**Entries provided:**
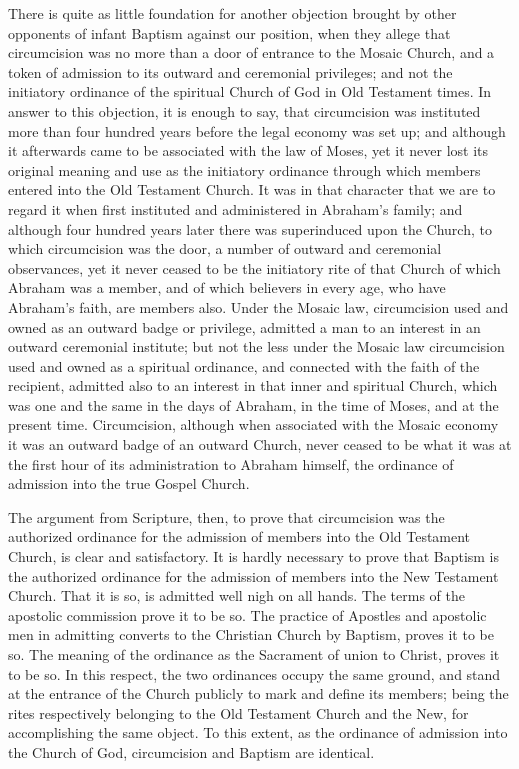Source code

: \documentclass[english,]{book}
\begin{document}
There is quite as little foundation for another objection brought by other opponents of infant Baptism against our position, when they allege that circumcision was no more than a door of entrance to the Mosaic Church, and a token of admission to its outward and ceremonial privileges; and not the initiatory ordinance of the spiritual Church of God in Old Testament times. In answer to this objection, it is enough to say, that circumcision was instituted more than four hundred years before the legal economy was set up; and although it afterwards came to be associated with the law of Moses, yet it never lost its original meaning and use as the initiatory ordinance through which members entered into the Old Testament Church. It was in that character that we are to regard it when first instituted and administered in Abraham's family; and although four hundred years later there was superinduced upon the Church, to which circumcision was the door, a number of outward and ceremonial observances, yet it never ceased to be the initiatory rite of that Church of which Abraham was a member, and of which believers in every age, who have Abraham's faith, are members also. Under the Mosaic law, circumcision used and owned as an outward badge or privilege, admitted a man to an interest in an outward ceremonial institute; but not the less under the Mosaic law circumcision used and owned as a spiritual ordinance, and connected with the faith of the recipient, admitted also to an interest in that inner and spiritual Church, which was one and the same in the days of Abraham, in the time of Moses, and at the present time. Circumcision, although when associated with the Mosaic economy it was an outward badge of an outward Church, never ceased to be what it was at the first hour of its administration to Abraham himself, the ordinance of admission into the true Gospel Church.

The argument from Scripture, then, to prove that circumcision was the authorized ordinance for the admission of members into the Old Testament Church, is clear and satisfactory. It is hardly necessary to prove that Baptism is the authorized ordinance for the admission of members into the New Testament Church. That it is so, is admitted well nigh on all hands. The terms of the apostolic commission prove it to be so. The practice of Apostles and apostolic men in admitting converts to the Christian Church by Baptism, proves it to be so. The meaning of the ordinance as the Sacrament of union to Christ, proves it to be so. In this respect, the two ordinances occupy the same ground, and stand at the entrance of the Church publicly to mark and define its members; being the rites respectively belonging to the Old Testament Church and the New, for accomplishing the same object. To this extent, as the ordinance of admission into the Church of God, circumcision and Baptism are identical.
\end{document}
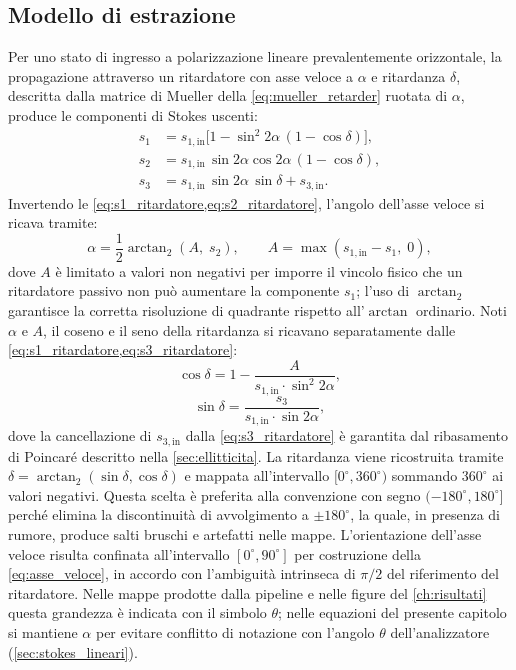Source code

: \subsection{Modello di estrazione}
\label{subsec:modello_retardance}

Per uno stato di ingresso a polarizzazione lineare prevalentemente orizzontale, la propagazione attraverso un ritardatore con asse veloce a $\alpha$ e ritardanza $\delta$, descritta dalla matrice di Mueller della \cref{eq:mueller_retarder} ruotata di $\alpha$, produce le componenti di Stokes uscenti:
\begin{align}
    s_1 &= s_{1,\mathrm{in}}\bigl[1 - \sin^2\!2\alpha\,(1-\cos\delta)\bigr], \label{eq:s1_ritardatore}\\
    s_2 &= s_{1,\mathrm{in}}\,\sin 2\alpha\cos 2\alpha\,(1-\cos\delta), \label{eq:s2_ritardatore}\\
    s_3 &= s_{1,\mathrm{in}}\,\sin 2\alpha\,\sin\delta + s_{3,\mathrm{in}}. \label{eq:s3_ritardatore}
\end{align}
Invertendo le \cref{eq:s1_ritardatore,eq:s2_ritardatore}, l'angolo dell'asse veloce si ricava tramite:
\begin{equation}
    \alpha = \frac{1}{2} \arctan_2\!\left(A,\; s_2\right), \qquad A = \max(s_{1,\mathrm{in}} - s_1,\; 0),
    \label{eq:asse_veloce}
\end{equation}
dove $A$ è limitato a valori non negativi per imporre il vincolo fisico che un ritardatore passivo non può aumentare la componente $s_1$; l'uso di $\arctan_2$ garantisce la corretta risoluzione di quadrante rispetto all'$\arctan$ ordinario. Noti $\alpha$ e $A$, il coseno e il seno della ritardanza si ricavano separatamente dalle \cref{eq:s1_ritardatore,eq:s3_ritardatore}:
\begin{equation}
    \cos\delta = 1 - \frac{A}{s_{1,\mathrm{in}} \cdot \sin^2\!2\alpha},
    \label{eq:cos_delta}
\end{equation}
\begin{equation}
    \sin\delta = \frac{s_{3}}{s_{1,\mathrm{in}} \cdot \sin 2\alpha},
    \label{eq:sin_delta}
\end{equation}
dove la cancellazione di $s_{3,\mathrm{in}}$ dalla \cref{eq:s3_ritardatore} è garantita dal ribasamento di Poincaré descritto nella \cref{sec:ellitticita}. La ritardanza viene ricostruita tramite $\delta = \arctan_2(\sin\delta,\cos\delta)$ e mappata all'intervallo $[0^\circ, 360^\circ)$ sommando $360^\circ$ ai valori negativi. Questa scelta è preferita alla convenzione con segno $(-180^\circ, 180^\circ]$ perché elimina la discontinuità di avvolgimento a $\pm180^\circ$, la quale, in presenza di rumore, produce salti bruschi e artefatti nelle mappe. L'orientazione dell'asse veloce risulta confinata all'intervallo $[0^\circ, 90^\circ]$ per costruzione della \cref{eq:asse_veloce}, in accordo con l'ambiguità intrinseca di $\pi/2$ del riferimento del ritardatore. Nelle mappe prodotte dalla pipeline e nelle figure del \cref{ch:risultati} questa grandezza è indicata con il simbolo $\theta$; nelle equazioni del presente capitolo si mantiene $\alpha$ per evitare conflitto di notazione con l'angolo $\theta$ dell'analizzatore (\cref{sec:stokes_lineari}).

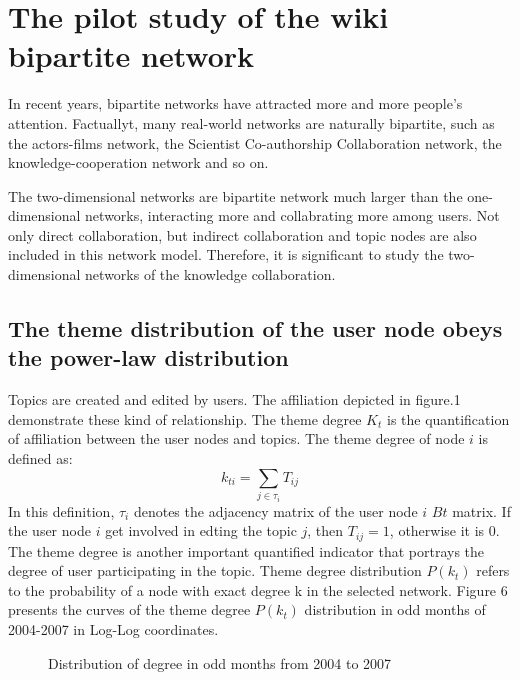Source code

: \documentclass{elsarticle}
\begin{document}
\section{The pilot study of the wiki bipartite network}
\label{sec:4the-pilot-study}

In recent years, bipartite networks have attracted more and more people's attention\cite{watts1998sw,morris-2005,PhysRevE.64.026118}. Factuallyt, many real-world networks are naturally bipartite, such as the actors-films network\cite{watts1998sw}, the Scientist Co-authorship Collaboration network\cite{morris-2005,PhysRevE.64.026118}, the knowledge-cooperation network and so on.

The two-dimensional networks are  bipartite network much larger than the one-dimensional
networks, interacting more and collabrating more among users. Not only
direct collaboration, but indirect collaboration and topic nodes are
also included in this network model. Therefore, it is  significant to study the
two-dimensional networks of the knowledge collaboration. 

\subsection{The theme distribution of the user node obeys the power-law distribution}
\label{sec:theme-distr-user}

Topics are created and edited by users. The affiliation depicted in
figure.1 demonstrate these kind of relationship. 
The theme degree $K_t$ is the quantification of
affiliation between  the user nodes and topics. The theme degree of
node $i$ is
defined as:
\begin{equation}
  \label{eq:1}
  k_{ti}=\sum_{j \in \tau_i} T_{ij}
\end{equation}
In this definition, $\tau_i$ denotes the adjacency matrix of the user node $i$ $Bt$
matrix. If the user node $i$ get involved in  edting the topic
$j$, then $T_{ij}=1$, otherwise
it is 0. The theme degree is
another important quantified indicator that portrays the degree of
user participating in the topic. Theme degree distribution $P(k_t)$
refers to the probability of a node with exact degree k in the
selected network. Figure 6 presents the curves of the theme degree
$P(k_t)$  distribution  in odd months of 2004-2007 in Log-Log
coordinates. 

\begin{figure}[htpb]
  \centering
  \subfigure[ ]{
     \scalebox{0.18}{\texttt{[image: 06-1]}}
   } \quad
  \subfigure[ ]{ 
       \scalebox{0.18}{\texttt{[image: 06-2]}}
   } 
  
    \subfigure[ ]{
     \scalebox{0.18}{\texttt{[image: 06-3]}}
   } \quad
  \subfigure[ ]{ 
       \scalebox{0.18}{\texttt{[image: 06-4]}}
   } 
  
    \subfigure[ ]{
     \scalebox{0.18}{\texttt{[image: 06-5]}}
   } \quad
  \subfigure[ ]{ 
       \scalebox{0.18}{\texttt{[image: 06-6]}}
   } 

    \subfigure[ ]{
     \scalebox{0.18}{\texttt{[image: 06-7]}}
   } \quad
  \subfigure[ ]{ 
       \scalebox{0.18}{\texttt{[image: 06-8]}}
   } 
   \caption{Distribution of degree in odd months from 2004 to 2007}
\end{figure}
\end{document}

--

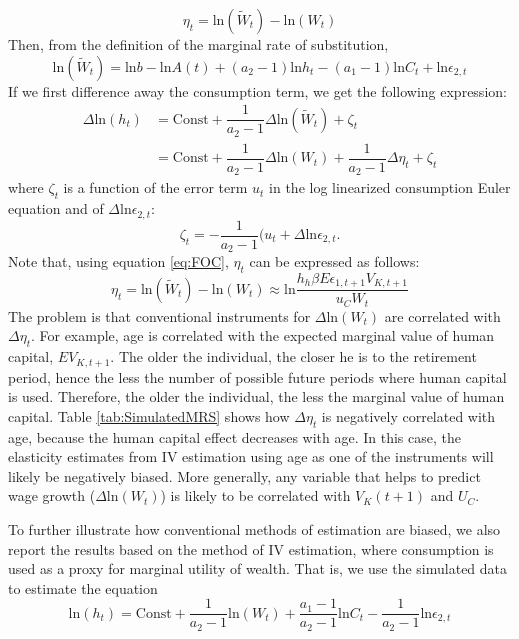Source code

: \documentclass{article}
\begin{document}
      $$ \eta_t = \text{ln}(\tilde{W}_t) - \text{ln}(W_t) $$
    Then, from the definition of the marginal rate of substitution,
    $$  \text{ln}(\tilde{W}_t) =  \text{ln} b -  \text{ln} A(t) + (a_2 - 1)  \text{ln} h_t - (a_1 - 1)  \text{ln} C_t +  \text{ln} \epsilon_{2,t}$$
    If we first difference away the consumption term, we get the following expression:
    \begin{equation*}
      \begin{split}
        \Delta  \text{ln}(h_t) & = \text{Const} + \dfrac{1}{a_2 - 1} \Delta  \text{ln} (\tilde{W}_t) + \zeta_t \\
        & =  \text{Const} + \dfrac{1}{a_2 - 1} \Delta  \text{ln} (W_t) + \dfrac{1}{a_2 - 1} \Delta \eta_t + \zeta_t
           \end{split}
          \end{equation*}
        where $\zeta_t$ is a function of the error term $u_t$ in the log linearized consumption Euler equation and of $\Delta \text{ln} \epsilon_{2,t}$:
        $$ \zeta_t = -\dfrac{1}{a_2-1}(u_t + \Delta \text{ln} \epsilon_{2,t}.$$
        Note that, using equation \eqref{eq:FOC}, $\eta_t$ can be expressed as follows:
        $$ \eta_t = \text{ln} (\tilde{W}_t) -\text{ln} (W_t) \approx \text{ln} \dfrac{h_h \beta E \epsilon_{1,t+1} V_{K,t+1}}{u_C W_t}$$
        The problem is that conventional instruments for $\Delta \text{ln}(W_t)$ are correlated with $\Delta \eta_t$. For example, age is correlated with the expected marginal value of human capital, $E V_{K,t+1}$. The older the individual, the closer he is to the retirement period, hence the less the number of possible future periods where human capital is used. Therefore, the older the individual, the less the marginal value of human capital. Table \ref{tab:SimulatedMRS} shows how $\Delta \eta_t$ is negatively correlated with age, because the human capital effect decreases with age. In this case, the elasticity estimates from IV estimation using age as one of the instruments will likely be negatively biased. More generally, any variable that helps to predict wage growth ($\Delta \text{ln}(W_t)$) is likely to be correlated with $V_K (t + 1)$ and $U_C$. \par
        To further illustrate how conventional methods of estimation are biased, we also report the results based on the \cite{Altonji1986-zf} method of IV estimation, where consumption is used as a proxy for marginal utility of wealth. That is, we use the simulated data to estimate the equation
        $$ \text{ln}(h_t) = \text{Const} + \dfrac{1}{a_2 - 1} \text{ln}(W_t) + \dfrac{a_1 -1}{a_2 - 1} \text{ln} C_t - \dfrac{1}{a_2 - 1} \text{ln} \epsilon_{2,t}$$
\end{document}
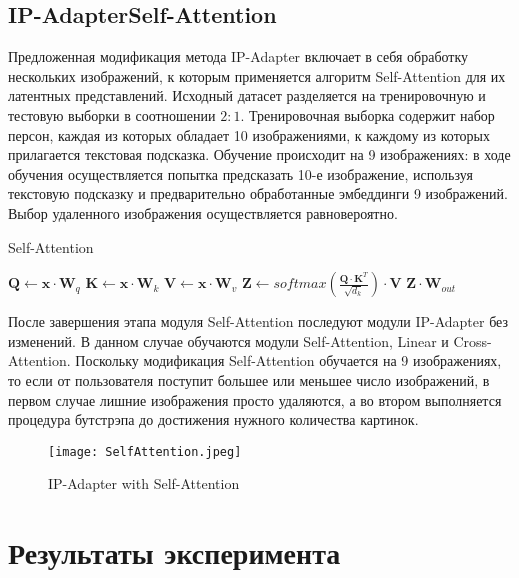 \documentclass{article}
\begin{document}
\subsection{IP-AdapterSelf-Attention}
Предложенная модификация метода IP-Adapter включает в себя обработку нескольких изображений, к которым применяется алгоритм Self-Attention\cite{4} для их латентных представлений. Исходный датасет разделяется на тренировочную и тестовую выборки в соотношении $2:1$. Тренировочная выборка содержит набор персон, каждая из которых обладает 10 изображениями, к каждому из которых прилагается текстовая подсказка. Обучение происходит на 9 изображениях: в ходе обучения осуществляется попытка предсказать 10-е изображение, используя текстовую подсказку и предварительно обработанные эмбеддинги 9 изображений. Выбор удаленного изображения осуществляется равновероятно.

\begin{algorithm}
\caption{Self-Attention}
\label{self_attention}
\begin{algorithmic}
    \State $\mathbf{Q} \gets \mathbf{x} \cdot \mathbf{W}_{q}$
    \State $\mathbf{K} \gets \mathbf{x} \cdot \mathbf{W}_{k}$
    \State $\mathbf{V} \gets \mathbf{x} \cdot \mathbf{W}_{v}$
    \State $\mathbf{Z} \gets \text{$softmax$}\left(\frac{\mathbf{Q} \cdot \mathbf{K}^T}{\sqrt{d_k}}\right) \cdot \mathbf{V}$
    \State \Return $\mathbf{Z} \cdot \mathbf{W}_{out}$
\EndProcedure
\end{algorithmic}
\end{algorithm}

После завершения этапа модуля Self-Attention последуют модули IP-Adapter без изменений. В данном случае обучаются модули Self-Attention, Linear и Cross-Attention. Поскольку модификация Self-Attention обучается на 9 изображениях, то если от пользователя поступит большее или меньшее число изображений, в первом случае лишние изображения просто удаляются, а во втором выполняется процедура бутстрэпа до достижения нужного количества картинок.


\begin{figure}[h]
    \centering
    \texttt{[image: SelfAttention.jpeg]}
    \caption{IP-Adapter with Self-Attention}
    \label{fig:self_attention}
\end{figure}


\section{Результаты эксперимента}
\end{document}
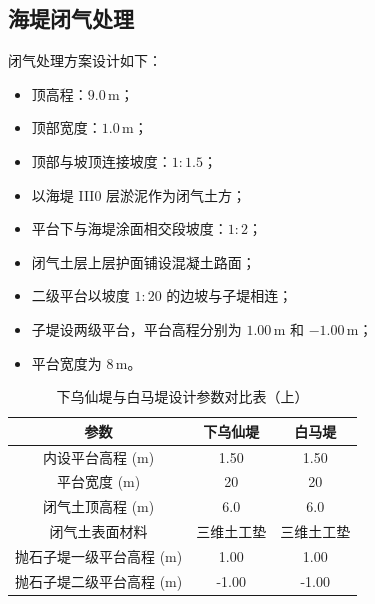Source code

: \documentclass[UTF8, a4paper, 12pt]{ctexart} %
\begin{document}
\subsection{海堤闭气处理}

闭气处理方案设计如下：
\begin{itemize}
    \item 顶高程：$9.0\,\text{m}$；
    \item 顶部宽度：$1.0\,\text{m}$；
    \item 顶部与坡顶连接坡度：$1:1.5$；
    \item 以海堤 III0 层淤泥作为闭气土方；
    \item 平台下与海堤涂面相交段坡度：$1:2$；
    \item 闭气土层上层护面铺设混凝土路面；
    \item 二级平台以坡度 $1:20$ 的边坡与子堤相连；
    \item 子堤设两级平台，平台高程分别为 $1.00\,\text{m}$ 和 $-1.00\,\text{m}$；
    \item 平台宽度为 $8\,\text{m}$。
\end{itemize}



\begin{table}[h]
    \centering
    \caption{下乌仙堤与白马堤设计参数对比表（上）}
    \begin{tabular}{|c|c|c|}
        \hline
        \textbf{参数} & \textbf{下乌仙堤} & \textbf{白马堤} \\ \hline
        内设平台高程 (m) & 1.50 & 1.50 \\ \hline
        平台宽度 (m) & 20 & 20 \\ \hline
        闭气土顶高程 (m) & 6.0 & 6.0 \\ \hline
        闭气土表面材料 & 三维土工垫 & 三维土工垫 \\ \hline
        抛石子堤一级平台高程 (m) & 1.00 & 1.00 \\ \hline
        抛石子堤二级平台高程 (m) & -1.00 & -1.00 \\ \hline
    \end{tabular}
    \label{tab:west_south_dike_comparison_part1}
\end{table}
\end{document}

**Activity:** Lines with the string "definition": say how many appear in the entries above, giving the number alone.

**Task output:** 2